Problem to solve >>
Print word for word the first line of the records below and every following line through the one containing "web vitals mobile"; print nothing else.

Records shown >>
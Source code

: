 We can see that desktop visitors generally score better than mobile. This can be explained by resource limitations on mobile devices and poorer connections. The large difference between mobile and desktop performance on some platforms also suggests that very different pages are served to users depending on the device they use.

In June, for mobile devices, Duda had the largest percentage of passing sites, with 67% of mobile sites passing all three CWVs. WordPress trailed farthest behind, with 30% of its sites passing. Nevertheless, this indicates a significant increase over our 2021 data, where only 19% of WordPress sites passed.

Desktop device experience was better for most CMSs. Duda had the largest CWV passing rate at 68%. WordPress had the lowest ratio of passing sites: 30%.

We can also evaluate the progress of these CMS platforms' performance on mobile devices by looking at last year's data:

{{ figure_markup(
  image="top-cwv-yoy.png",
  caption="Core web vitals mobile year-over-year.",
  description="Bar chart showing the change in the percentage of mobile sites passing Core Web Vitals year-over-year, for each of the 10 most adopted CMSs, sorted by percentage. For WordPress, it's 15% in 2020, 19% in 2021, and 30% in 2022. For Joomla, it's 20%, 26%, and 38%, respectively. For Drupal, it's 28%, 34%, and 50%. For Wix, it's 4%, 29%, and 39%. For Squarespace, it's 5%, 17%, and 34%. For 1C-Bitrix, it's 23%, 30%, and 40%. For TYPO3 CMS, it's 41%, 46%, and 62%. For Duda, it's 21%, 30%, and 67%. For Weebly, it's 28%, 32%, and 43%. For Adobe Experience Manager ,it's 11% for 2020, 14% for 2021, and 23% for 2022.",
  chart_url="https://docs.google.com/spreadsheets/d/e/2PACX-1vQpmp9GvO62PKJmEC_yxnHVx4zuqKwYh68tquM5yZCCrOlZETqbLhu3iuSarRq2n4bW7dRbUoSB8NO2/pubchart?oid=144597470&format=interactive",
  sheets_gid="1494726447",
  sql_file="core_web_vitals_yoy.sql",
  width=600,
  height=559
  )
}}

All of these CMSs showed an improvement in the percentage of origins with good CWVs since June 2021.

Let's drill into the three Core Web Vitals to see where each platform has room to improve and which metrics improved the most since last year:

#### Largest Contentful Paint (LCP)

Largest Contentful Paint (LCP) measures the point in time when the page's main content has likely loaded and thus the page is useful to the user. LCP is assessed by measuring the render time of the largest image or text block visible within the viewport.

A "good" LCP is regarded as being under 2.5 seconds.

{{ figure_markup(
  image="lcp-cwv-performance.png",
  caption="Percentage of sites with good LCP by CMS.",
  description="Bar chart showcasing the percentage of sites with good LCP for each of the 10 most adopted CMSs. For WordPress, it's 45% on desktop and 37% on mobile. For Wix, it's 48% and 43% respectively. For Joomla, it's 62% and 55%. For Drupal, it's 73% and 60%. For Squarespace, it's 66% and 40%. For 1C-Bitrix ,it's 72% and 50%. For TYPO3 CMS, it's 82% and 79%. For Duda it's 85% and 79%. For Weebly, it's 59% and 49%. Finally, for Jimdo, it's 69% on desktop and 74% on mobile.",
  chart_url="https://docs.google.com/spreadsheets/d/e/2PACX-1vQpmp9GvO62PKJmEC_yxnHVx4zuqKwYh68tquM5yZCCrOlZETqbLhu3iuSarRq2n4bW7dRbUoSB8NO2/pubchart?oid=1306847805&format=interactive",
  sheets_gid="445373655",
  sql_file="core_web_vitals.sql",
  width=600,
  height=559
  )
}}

Reply >>
Source code

: We can see that desktop visitors generally score better than mobile. This can be explained by resource limitations on mobile devices and poorer connections. The large difference between mobile and desktop performance on some platforms also suggests that very different pages are served to users depending on the device they use.

In June, for mobile devices, Duda had the largest percentage of passing sites, with 67% of mobile sites passing all three CWVs. WordPress trailed farthest behind, with 30% of its sites passing. Nevertheless, this indicates a significant increase over our 2021 data, where only 19% of WordPress sites passed.

Desktop device experience was better for most CMSs. Duda had the largest CWV passing rate at 68%. WordPress had the lowest ratio of passing sites: 30%.

We can also evaluate the progress of these CMS platforms' performance on mobile devices by looking at last year's data:

{{ figure_markup(
  image="top-cwv-yoy.png",
  caption="Core web vitals mobile year-over-year.",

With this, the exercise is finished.